(Input data):
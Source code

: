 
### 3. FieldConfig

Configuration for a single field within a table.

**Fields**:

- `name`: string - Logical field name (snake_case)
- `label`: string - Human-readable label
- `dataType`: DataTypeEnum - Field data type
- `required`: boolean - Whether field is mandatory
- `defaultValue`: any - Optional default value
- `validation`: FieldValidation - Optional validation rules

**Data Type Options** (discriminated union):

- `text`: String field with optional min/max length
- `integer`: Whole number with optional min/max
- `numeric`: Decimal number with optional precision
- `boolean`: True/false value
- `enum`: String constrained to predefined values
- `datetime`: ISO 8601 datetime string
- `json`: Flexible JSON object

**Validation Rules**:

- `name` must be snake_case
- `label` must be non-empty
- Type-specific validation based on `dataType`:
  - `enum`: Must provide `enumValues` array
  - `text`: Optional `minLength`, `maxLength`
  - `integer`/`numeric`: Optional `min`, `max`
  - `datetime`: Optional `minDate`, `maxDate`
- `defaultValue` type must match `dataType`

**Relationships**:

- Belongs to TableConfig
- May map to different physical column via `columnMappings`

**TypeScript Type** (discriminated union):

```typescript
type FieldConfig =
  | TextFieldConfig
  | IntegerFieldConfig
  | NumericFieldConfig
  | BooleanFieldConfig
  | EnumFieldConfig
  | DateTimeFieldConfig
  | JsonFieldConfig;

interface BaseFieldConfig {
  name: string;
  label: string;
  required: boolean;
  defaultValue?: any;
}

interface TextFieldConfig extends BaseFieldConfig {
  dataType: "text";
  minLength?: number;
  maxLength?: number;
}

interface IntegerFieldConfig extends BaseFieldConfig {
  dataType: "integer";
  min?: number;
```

(About this exercise): Write out all the records again, exactly as they appear.

(Final answer):
Source code

: 
### 3. FieldConfig

Configuration for a single field within a table.

**Fields**:

- `name`: string - Logical field name (snake_case)
- `label`: string - Human-readable label
- `dataType`: DataTypeEnum - Field data type
- `required`: boolean - Whether field is mandatory
- `defaultValue`: any - Optional default value
- `validation`: FieldValidation - Optional validation rules

**Data Type Options** (discriminated union):

- `text`: String field with optional min/max length
- `integer`: Whole number with optional min/max
- `numeric`: Decimal number with optional precision
- `boolean`: True/false value
- `enum`: String constrained to predefined values
- `datetime`: ISO 8601 datetime string
- `json`: Flexible JSON object

**Validation Rules**:

- `name` must be snake_case
- `label` must be non-empty
- Type-specific validation based on `dataType`:
  - `enum`: Must provide `enumValues` array
  - `text`: Optional `minLength`, `maxLength`
  - `integer`/`numeric`: Optional `min`, `max`
  - `datetime`: Optional `minDate`, `maxDate`
- `defaultValue` type must match `dataType`

**Relationships**:

- Belongs to TableConfig
- May map to different physical column via `columnMappings`

**TypeScript Type** (discriminated union):

```typescript
type FieldConfig =
  | TextFieldConfig
  | IntegerFieldConfig
  | NumericFieldConfig
  | BooleanFieldConfig
  | EnumFieldConfig
  | DateTimeFieldConfig
  | JsonFieldConfig;

interface BaseFieldConfig {
  name: string;
  label: string;
  required: boolean;
  defaultValue?: any;
}

interface TextFieldConfig extends BaseFieldConfig {
  dataType: "text";
  minLength?: number;
  maxLength?: number;
}

interface IntegerFieldConfig extends BaseFieldConfig {
  dataType: "integer";
  min?: number;
```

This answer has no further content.